Il faut être naïf comme Kamel Daoud, pour croire, qu'on se libère d'une colonisation tout bonnement, comme on pourrait se libérer d'un CDD ou CDI.  J'ai noté l'inutile adjectif "exclusives"  dans sa phrase il faut se libérer des explications postcoloniales. Kamel Daoud a été gentiment accueilli par la patrie des droits de l'homme, elle lui a donné une bonne place, et voilà le Kamel ne jure plus que par sa place et les valeurs de sa patrie.

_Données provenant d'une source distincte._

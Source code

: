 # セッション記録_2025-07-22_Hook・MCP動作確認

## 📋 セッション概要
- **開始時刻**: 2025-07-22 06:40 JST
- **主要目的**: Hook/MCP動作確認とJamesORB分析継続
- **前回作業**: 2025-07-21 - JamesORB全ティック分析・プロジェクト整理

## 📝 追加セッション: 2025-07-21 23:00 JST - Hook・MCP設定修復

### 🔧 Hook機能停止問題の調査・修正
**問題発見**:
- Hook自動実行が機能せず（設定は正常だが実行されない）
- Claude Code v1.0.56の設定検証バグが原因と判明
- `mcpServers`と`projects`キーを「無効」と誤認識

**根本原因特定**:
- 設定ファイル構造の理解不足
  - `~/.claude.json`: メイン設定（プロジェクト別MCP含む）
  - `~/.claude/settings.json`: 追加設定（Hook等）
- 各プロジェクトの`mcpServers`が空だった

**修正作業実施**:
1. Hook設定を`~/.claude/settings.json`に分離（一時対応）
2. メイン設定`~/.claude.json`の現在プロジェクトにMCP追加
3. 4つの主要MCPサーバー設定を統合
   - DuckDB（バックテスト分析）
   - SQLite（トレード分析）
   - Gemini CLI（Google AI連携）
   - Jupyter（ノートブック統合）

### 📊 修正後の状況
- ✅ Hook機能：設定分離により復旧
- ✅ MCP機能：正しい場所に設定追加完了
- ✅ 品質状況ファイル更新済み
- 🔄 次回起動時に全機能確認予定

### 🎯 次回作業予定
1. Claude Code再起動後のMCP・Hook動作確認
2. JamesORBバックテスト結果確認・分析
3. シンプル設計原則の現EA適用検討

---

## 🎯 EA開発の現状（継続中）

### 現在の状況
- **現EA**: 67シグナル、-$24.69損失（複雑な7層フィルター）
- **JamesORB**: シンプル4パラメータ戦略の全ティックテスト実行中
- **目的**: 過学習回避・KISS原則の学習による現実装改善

Le reste du monde doit se rallier: il y a nous, la Démocratie...et il y a eux les Dictatures; il y a nous les Libertés...et il y a eux les Traditions; il y a nous les Plaisirs dont on voit aujourd'hui toute la splendeur avec Weinsteien, et il y a eux les Refoulés en djellaba; il y a nous les Laïcards, et il y a eux les Voilés islamistes-à-fort-potentiel-terroriste.....Kamel Daoud est désormais connu pour ce beau rôle, témoin fidèle du monde occidentale. Il est dans le camp du Bien.  
Mon humble opinion, sur ce penseur respecté par la France médiatique, est qu'il est à côté de la plaque, et son succès, se comprend plus aisément. Dans un monde où précisément, ce qu'on veut, c'est que les jeunes gens ne pensent plus. Qu'ils rechignent parfois, s'indignent par moment ou même toujours (ça aide!), mais surtout  qu'ils consomment et se "libèrent"...de rien, de tout.
Dans un tel monde, Kamel Daoud peut tranquillement faire mine d'écrire, de penser...et maintenant de s'étouffer. Qu'il s'étouffe donc!